Como explica Roa, Carmona sigue a otros autores que le preceden, como William Cullen, Armand Trousseau, Auguste Chomel y el del español Baltazar de Vigueras, y de ellos extrae la vieja teoría de la histeria como originada en el útero de ciertas mujeres poseídas de una complexión peculiar; cree también en la frenología como una realidad comprobada; lo mismo con la disposición hereditaria. Se basa en la multicausalidad para explicar la producción de la histeria en Marín, lo que se obtiene del exigente análisis biográfico; toda esta praxis le permite comprender las particulares configuraciones sistemáticas que toma la enfermedad, así como el origen del efecto terapéutico exclusivo del Evangelio de San Juan y específicamente cuando se lee “y el Verbo se hizo carne y habitó entre nosotros”, verso que al ser recitado lograba finalizar todos los ataques convulsivos. En definitiva, estos ataques para Carmona son un sucedáneo del coito, por eso la propia enferma le llama bonito; las palabras San Juan y Verbo simbolizan al amante Juan, admirado hasta la divinización, con el cual se desearía matrimonio y producto de ese amor[101]. El proceso configura “[…] que la memoria de un acto instintivo pueda seguir reproduciéndolo automáticamente a fin de complacer deseos prohibidos sin responsabilidad ética, ya que su ejecución no es voluntaria, sino resultado de un trance sonambúlico ajeno al querer consciente”[102]. Es así que Carmona descubre el subconsciente y se adelanta en una década a Jean-Martin Charcot, en treinta y cinco años a Pierre Janet y Josef Breuer, y en cuarenta años a Sigmund Freud. Por consiguiente, con todo orgullo podemos proclamar que la psiquiatría chilena, como dice Roa: “iba tanto o más lejos que la psiquiatría europea y tenía, a lo menos en Carmona, un precursor de la medicina antropológica, recién entronizada en Europa a partir de 1930”. Hoy existe una rama formal de la psiquiatría conectada con la antropología, con el existencialismo y humanismo, utilizando a su favor nuevamente las raíces vetustas que tiene la filosofía, ensamblándose con la ciencia dura y la observación cultural antropocéntrica, todo ello mediante una maquinaria diagnóstica, preventiva y de tratamiento basada en evidencia.
CONCLUSIÓN
El término abrupto de la Inquisición significó llevar a la práctica una de las transiciones más importantes en la historia de Chile, pues significaba dejar atrás todo un compilado de creencias adoctrinantes en materia de espiritualidad y religiosidad.
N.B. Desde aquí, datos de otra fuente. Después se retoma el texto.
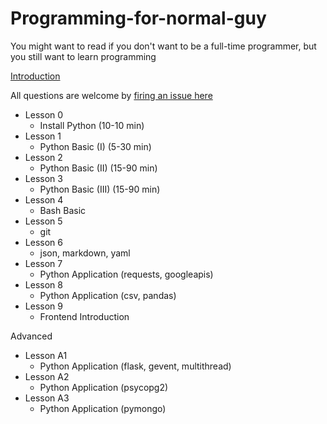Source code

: # Programming-for-normal-guy
You might want to read if you don't want to be a full-time programmer, but you still want to learn programming

[Introduction](https://medium.com/@spff/programming-for-normal-guy-6fb6c0a17459)

All questions are welcome by [firing an issue here](https://github.com/spff/Programming-for-normal-guy/issues/new)

- Lesson 0
    - Install Python (10-10 min)
- Lesson 1
    - Python Basic (I) (5-30 min)
- Lesson 2
    - Python Basic (II) (15-90 min)
- Lesson 3
    - Python Basic (III) (15-90 min)
- Lesson 4
    - Bash Basic
- Lesson 5
    - git
- Lesson 6
    - json, markdown, yaml
- Lesson 7
    - Python Application (requests, googleapis)
- Lesson 8
    - Python Application (csv, pandas)
- Lesson 9
    - Frontend Introduction

Advanced  
- Lesson A1
    - Python Application (flask, gevent, multithread)
- Lesson A2
    - Python Application (psycopg2)
- Lesson A3
    - Python Application (pymongo)
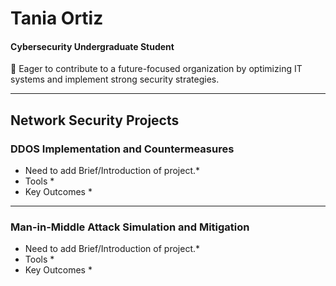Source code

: # Tania Ortiz
#### Cybersecurity Undergraduate Student 
🔗
Eager to contribute to a future-focused organization by optimizing IT systems and implement strong security strategies.

----------------------------------------------------------------------------------------------

## Network Security Projects

### DDOS Implementation and Countermeasures

* Need to add Brief/Introduction of project.*
* Tools *
* Key Outcomes *
-----------------------------------------------------------------------------------------------

### Man-in-Middle Attack Simulation and Mitigation

* Need to add Brief/Introduction of project.*
* Tools *
* Key Outcomes *
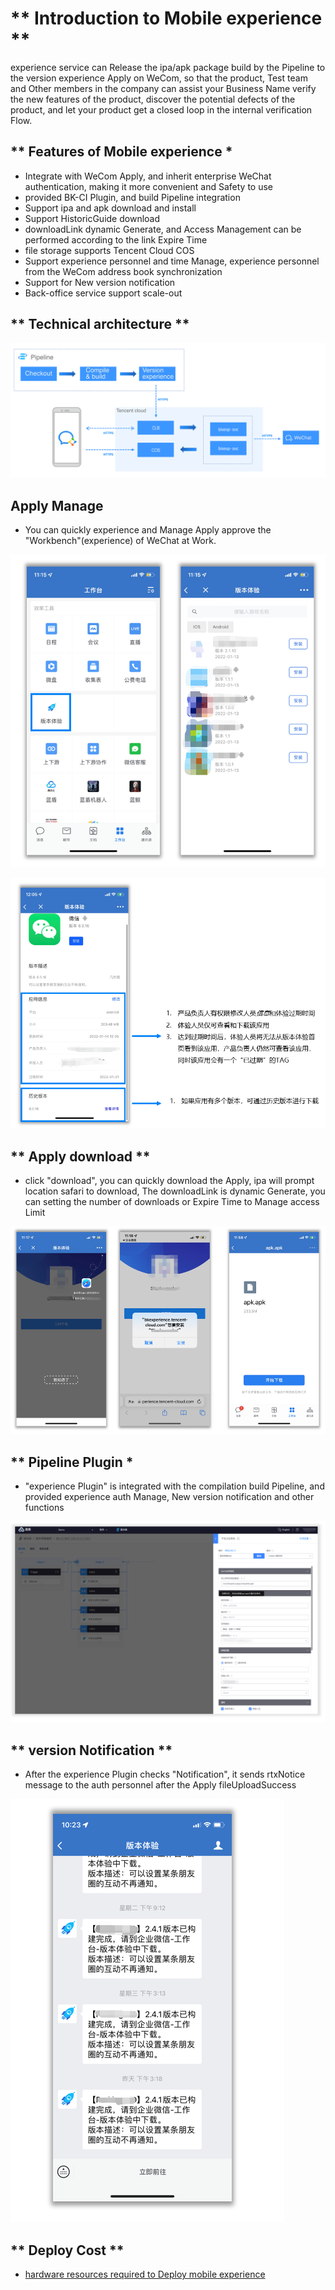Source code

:  # ** Introduction to Mobile experience ** 
 experience service can Release the ipa/apk package build by the Pipeline to the version experience Apply on WeCom, so that the product, Test team and Other members in the company can assist your Business Name verify the new features of the product, discover the potential defects of the product, and let your product get a closed loop in the internal verification Flow. 

 ## ** Features of Mobile experience * 
 - Integrate with WeCom Apply, and inherit enterprise WeChat authentication, making it more convenient and Safety to use 
 - provided BK-CI Plugin, and build Pipeline integration 
 - Support ipa and apk download and install 
 - Support HistoricGuide download 
 - downloadLink dynamic Generate, and Access Management can be performed according to the link Expire Time 
 - file storage supports Tencent Cloud COS 
 - Support experience personnel and time Manage, experience personnel from the WeCom address book synchronization 
 - Support for New version notification 
 - Back-office service support scale-out 


 ## ** Technical architecture ** 
 ![](../../assets/image-client-experince-instructure.png) 


 ##  Apply Manage  
 - You can quickly experience and Manage Apply approve the "Workbench"(experience) of WeChat at Work. 

 ![](../../assets/image-client-experience-application-1.png) 

 ![](../../assets/image-client-experience-application-2.png) 


 ## ** Apply download ** 
 - click "download", you can quickly download the Apply, ipa will prompt location safari to download, The downloadLink is dynamic Generate, you can setting the number of downloads or Expire Time to Manage access Limit 

 ![](../../assets/image-client-experince-download.png) 


 ## ** Pipeline Plugin * 
 - "experience Plugin" is integrated with the compilation build Pipeline, and provided experience auth Manage, New version notification and other functions 

 ![](../../assets/image-client-experince-plugin.png) 


 ## ** version Notification ** 
 - After the experience Plugin checks "Notification", it sends rtxNotice message to the auth personnel after the Apply fileUploadSuccess 

 ![](../../assets/image-client-experince-notification.png) 

 ## ** Deploy Cost ** 
 - [hardware resources required to Deploy mobile experience](client-experience-cost.md) 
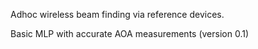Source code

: Adhoc wireless beam finding via reference devices.

Basic MLP with accurate AOA measurements (version 0.1)
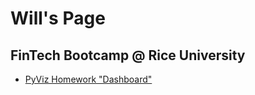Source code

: # Will's Page

## FinTech Bootcamp @ Rice University

- [PyViz Homework "Dashboard"](https://willwillis.github.io/python-pyviz-homework/)
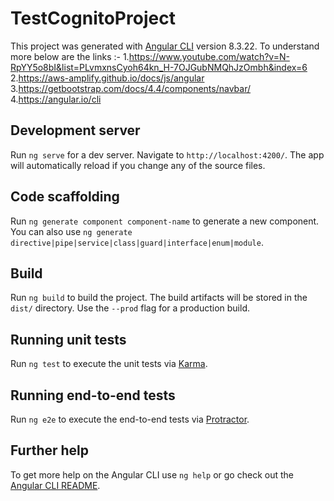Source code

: # TestCognitoProject

This project was generated with [Angular CLI](https://github.com/angular/angular-cli) version 8.3.22.
To understand more below are the links :-
1.https://www.youtube.com/watch?v=N-RpYY5o8bI&list=PLvmxnsCyoh64kn_H-7OJGubNMQhJzOmbh&index=6
2.https://aws-amplify.github.io/docs/js/angular
3.https://getbootstrap.com/docs/4.4/components/navbar/
4.https://angular.io/cli

## Development server

Run `ng serve` for a dev server. Navigate to `http://localhost:4200/`. The app will automatically reload if you change any of the source files.

## Code scaffolding

Run `ng generate component component-name` to generate a new component. You can also use `ng generate directive|pipe|service|class|guard|interface|enum|module`.

## Build

Run `ng build` to build the project. The build artifacts will be stored in the `dist/` directory. Use the `--prod` flag for a production build.

## Running unit tests

Run `ng test` to execute the unit tests via [Karma](https://karma-runner.github.io).

## Running end-to-end tests

Run `ng e2e` to execute the end-to-end tests via [Protractor](http://www.protractortest.org/).

## Further help

To get more help on the Angular CLI use `ng help` or go check out the [Angular CLI README](https://github.com/angular/angular-cli/blob/master/README.md).
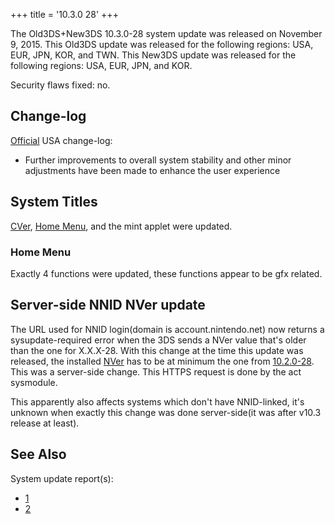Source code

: +++
title = '10.3.0 28'
+++

The Old3DS+New3DS 10.3.0-28 system update was released on November 9,
2015. This Old3DS update was released for the following regions: USA,
EUR, JPN, KOR, and TWN. This New3DS update was released for the
following regions: USA, EUR, JPN, and KOR.

Security flaws fixed: no.

## Change-log

[Official](http://en-americas-support.nintendo.com/app/answers/detail/a_id/667/p/430/c/267)
USA change-log:

- Further improvements to overall system stability and other minor
  adjustments have been made to enhance the user experience

## System Titles

[CVer](CVer "wikilink"), [Home Menu](Home_Menu "wikilink"), and the mint
applet were updated.

### Home Menu

Exactly 4 functions were updated, these functions appear to be gfx
related.

## Server-side NNID NVer update

The URL used for NNID login(domain is account.nintendo.net) now returns
a sysupdate-required error when the 3DS sends a NVer value that's older
than the one for X.X.X-28. With this change at the time this update was
released, the installed [NVer](NVer "wikilink") has to be at minimum the
one from [10.2.0-28](10.2.0-28 "wikilink"). This was a server-side
change. This HTTPS request is done by the act sysmodule.

This apparently also affects systems which don't have NNID-linked, it's
unknown when exactly this change was done server-side(it was after v10.3
release at least).

## See Also

System update report(s):

- [1](http://yls8.mtheall.com/ninupdates/reports.php?date=11-09-15_07-05-19&sys=ctr)
- [2](http://yls8.mtheall.com/ninupdates/reports.php?date=11-09-15_07-05-28&sys=ktr)
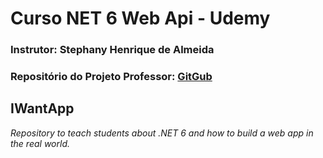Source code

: ﻿# Curso NET 6 Web Api - Udemy 
### Instrutor: Stephany Henrique de Almeida
### Repositório do Projeto Professor: [GitGub](https://github.com/StephanyBatista)

## IWantApp
_Repository to teach students about .NET 6 and how to build a web app in the real world._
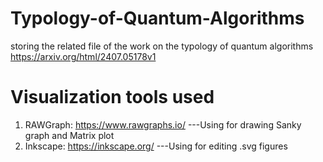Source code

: # Typology-of-Quantum-Algorithms
storing the related file of the work on the typology of quantum algorithms
https://arxiv.org/html/2407.05178v1
# Visualization tools used
1. RAWGraph: https://www.rawgraphs.io/
   ---Using for drawing Sanky graph and Matrix plot
2. Inkscape: https://inkscape.org/
   ---Using for editing .svg figures
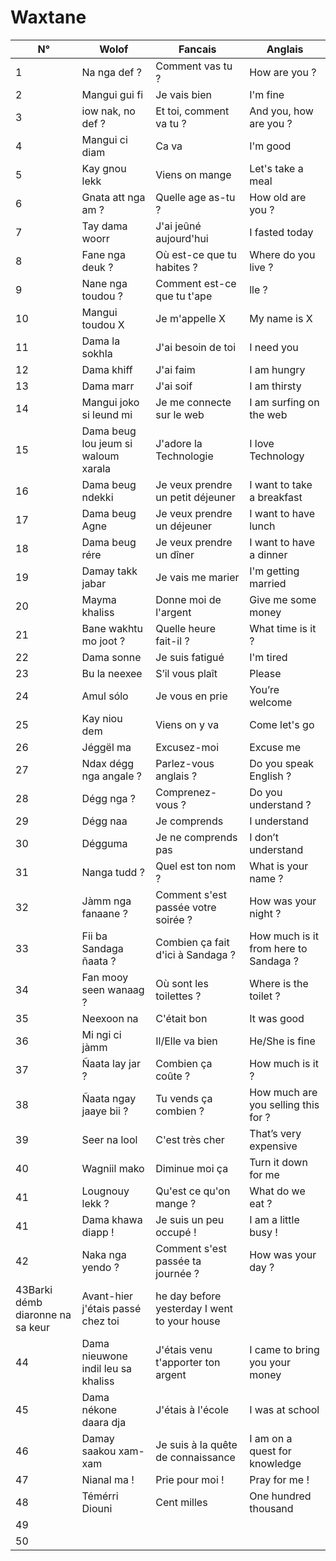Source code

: # Waxtane

| N°                               | Wolof                               | Fancais                                                             | Anglais                                 |
| -------------------------------- | ----------------------------------- | ------------------------------------------------------------------- | --------------------------------------- |
| 1                                | Na nga def ?                        | Comment vas tu ?                                                    | How are you ?                           |
| 2                                | Mangui gui fi                       | Je vais bien                                                        | I&#039;m fine                                |
| 3                                | iow nak, no def ?                   | Et toi, comment va tu ?                                             | And you, how are you ?                  |
| 4                                | Mangui ci diam                      | Ca va                                                               | I&#039;m good                                |
| 5                                | Kay gnou lekk                       | Viens on mange                                                      | Let&#039;s take a meal                       |
| 6                                | Gnata att nga am ?                  | Quelle age as-tu ?                                                  | How old are you ?                       |
| 7                                | Tay dama woorr                      | J&#039;ai jeûné aujourd&#039;hui                                              | I fasted today                          |
| 8                                | Fane nga deuk ?                     | Où est-ce que tu habites ?                                          | Where do you live ?                     |
| 9                                | Nane nga toudou ?                   | Comment est-ce que tu t&#039;ape                                         | lle ? | What&#039;s your name ?              |
| 10                               | Mangui toudou X                     | Je m&#039;appelle X                                                      | My name is X                            |
| 11                               | Dama la sokhla                      | J&#039;ai besoin de toi                                                  | I need you                              |
| 12                               | Dama khiff                          | J&#039;ai faim                                                           | I am hungry                             |
| 13                               | Dama marr                           | J&#039;ai soif                                                           | I am thirsty                            |
| 14                               | Mangui joko si leund mi             | Je me connecte sur le web                                           | I am surfing on the web                 |
| 15                               | Dama beug lou jeum si waloum xarala | J&#039;adore la Technologie                                              | I love Technology                       |
| 16                               | Dama beug ndekki                    | Je veux prendre un petit déjeuner                                   | I want to take a breakfast              |
| 17                               | Dama beug Agne                      | Je veux prendre un déjeuner                                         | I want to have lunch                    |
| 18                               | Dama beug rére                      | Je veux prendre un dîner                                            | I want to have a dinner                 |
| 19                               | Damay takk jabar                    | Je vais me marier                                                   | I&#039;m getting married                     |
| 20                               | Mayma khaliss                       | Donne moi de l&#039;argent                                               | Give me some money                      |
| 21                               | Bane wakhtu mo joot ?               | Quelle heure fait-il ?                                              | What time is it ?                       |
| 22                               | Dama sonne                          | Je suis fatigué                                                     | I&#039;m tired                               |
| 23                               | Bu la neexee                        | S’il vous plaît                                                     | Please                                  |
| 24                               | Amul sólo                           | Je vous en prie                                                     | You’re welcome                          |
| 25                               | Kay niou dem                        | Viens on y va                                                       | Come let&#039;s go                           |
| 26                               | Jéggël ma                           | Excusez-moi                                                         | Excuse me                               |
| 27                               | Ndax dégg nga angale ?              | Parlez-vous anglais ?                                               | Do you speak English ?                  |
| 28                               | Dégg nga ?                          | Comprenez-vous ?                                                    | Do you understand ?                     |
| 29                               | Dégg naa                            | Je comprends                                                        | I understand                            |
| 30                               | Dégguma                             | Je ne comprends pas                                                 | I don’t understand                      |
| 31                               | Nanga tudd ?                        | Quel est ton nom ?                                                  | What is your name ?                     |
| 32                               | Jàmm nga fanaane ?                  | Comment s&#039;est passée votre soirée ?                                 | How was your night ?                    |
| 33                               | Fii ba Sandaga ñaata ?              | Combien ça fait d&#039;ici à Sandaga ?                                   | How much is it from here to Sandaga ?   |
| 34                               | Fan mooy seen wanaag ?              | Où sont les toilettes ?                                             | Where is the toilet ?                   |
| 35                               | Neexoon na                          | C&#039;était bon                                                         | It was good                             |
| 36                               | Mi ngi ci jàmm                      | Il/Elle va bien                                                     | He/She is fine                          |
| 37                               | Ñaata lay jar ?                     | Combien ça coûte ?                                                  | How much is it ?                        |
| 38                               | Ñaata ngay jaaye bii ?              | Tu vends ça combien ?                                               | How much are you selling this for ?     |
| 39                               | Seer na lool                        | C&#039;est très cher                                                     | That’s very expensive                   |
| 40                               | Wagniil mako                        | Diminue moi ça                                                      | Turn it down for me                     |
| 41                               | Lougnouy lekk ?                     |  Qu&#039;est ce qu&#039;on mange ?                                            |  What do we eat ?                       |
| 41                               | Dama khawa diapp !                  | Je suis un peu occupé !                                             | I am a little busy !                    |
| 42                               | Naka nga yendo ?                    | Comment s&#039;est passée ta journée ?                                   | How was your day ?                      |
| 43Barki démb diaronne na sa keur | Avant-hier j&#039;étais passé chez toi   | he day before yesterday I went to your house                        |
| 44                               | Dama nieuwone indil leu sa khaliss  | J&#039;étais venu t&#039;apporter ton argent                                  | I came to bring you your money          |
| 45                               | Dama nékone daara dja               | J&#039;étais à l&#039;école                                                   | I was at school                         |
| 46                               | Damay saakou xam-xam                | Je suis à la quête de connaissance  | I am on a quest for knowledge |
| 47                               | Nianal ma !                         | Prie pour moi !                                                     | Pray for me !                           |
| 48                               | Témérri Diouni                      | Cent milles                                                         | One hundred thousand                  | |
| 49                               |                                     |                                                                     |                                         |
| 50                               |                                     |                                                                     |                                         |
Aun así, su corroído espíritu continúo observando sigilosamente el pasar de los decenios, aguardando el momento indicado para manifestar su último caudal de autoridad añeja, esto avalado por representantes que perpetuaban su íntimo voto de fidelidad; una mentalidad tan penetrante no podía desaparecer del todo en un margen tan breve de tiempo, toda corriente de pensamiento amerita un ciclo descendente medido en tiempo hasta su total desaparición. Al final, con la destrucción de un “imperio”, luego del silencio y la nada, vuelve a aparecer siempre otra forma ideológica, otro sistema de ideas, así en forma cíclica mientras exista vida racional.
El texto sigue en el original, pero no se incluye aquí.